As the regulatory environment is constraining bank construction lending, debt funds see an opportunity to provide high-leverage funding options.

Debt funds are becoming more aggressive in the construction and land financing market. The regulatory environment has tempered bank lending on construction and land acquisition deals, and it has created an opportunity for debt funds to offer a high-leverage lending options on deals more than $30 million.

“The proliferation of debt fund capital and the desire to get higher yields is making those funds look for different and creative ways to carve out a niche and do some volume,” Shlomi Ronen, CEO of Dekel Capital. “Because the banks aren’t lending in that market, there has been a void. That has enabled the debt funds to come in and compete.”

This hasn’t always been the case. In the years leading up to the recession, banks would lend very high leverage on construction and land acquisition deals—up to 80% in some cases. Post-recession regulations have prohibited banks from lending at those ratios, but that has also left some developers without financing options for quality projects, according to Ronen. “Pre-crash, the banks were very active going to 75% to 80% of cost,” he says. “It varies market to market, but this cycle, generally, banks have not been that aggressive. If someone is looking for non-recourse, that usually puts the banks out. While banks generally have cheaper capital to lend, however, it has been very limited.”

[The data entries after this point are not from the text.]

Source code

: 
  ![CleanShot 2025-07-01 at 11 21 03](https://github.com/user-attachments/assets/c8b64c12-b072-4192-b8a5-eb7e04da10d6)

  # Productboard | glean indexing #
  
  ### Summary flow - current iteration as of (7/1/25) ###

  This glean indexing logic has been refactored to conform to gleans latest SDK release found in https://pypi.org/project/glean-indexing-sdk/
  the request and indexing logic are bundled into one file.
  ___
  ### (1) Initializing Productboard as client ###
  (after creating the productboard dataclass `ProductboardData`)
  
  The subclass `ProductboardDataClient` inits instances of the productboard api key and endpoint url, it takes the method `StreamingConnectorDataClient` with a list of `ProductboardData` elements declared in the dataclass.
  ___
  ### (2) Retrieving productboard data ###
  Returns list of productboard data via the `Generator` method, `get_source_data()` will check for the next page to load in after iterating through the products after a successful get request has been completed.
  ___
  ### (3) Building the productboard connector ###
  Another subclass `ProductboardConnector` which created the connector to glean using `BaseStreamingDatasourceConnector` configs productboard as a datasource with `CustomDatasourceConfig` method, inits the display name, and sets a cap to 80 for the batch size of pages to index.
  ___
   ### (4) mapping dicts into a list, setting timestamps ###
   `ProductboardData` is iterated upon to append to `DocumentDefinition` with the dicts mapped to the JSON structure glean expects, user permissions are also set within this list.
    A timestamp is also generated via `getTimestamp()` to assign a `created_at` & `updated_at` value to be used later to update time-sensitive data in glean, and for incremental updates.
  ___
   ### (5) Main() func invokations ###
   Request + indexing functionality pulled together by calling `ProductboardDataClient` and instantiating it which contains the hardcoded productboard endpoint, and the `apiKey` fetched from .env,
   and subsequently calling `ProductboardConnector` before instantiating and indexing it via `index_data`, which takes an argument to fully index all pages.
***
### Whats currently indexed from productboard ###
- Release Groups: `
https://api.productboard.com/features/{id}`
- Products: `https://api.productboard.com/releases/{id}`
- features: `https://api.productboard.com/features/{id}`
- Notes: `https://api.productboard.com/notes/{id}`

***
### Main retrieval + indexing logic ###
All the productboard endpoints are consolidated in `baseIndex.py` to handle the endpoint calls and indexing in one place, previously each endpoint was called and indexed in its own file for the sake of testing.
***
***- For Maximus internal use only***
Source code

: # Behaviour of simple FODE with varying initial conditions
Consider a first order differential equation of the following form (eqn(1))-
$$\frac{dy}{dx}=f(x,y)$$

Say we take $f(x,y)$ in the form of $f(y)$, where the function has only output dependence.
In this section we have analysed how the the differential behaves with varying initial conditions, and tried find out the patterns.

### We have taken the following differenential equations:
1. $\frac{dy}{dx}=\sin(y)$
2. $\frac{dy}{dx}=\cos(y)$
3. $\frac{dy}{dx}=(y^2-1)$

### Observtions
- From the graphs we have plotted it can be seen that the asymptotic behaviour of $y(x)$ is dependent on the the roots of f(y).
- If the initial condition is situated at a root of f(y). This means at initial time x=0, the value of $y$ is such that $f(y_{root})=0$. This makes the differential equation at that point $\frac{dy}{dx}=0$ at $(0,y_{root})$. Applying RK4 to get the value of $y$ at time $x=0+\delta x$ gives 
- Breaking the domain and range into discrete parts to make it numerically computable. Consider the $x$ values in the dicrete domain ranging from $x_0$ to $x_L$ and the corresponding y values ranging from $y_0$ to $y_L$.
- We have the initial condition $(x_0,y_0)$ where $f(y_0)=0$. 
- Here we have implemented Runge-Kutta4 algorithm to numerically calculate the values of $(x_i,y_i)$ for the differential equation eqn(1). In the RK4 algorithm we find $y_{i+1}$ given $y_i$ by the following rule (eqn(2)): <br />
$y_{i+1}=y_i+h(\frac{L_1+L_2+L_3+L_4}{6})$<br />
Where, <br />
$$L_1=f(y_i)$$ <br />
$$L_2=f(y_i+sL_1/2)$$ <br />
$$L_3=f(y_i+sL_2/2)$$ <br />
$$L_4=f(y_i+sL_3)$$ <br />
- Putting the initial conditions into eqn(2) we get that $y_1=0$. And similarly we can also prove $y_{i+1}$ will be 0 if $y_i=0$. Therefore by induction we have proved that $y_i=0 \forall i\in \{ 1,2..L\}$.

Ronen stresses that these aren’t high-risk deals banks are turning away, but rather, they are large deals. “These aren’t bad deals that banks are turning down. Instead, the banks, especially the larger banks, are stratified,” he explains. “If it is a loan up to $30 million, you are probably still doing that with a bank. The larger loans over $30 million, banks don’t have the capacity. For those loans, the banks have been very conservative.” Debt funds will push up to 80% leverage, but borrowers should also expect to pay premium rates. Ronen says debt fund rates range from 7% to 8% at the high end.

For borrowers in need of high leverage, the cost makes sense. Ronen has clients that elect to go the debt fund route and others that would rather work with the lower leverage offered by the bank. “We are working on a deal in Central L.A. with a debt fund, and we are working on another deal in Koreatown where we had a debt fund interest, but the sponsor elected to take lower leverage with a bank,” he says. “In that case, we are structuring the deal with preferred equity that is going to sit behind the bank to get them up to the desired leverage, which is 65% to 70% of cost.”

This is a new space for debt funds, but it is growing quickly. “More of them are setting up to be able to do construction lending,” says Ronen. “It requires a different oversight and slightly different processes to do construction lending, and we are setting up to do so.”